/---

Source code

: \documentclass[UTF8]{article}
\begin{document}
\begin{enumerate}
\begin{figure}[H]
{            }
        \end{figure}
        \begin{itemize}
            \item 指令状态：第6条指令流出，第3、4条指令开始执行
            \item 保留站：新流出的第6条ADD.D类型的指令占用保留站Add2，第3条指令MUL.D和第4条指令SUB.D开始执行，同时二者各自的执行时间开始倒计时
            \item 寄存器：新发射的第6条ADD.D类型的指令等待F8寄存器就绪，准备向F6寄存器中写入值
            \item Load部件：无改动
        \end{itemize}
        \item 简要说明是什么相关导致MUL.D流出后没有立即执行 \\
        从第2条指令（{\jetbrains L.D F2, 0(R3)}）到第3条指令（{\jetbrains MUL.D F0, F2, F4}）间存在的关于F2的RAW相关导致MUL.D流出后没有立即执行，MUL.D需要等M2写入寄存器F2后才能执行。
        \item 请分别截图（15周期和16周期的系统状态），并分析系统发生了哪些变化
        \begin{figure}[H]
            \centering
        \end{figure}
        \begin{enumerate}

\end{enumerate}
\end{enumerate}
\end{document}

\---

[The task]
When copying the data above, keep every line exactly as written.

[Response box]
Source code

: \documentclass[UTF8]{article}
\begin{document}
\begin{enumerate}
\begin{figure}[H]
{            }
        \end{figure}
        \begin{itemize}
            \item 指令状态：第6条指令流出，第3、4条指令开始执行
            \item 保留站：新流出的第6条ADD.D类型的指令占用保留站Add2，第3条指令MUL.D和第4条指令SUB.D开始执行，同时二者各自的执行时间开始倒计时
            \item 寄存器：新发射的第6条ADD.D类型的指令等待F8寄存器就绪，准备向F6寄存器中写入值
            \item Load部件：无改动
        \end{itemize}
        \item 简要说明是什么相关导致MUL.D流出后没有立即执行 \\
        从第2条指令（{\jetbrains L.D F2, 0(R3)}）到第3条指令（{\jetbrains MUL.D F0, F2, F4}）间存在的关于F2的RAW相关导致MUL.D流出后没有立即执行，MUL.D需要等M2写入寄存器F2后才能执行。
        \item 请分别截图（15周期和16周期的系统状态），并分析系统发生了哪些变化
        \begin{figure}[H]
            \centering
        \end{figure}
        \begin{enumerate}

\end{enumerate}
\end{enumerate}
\end{document}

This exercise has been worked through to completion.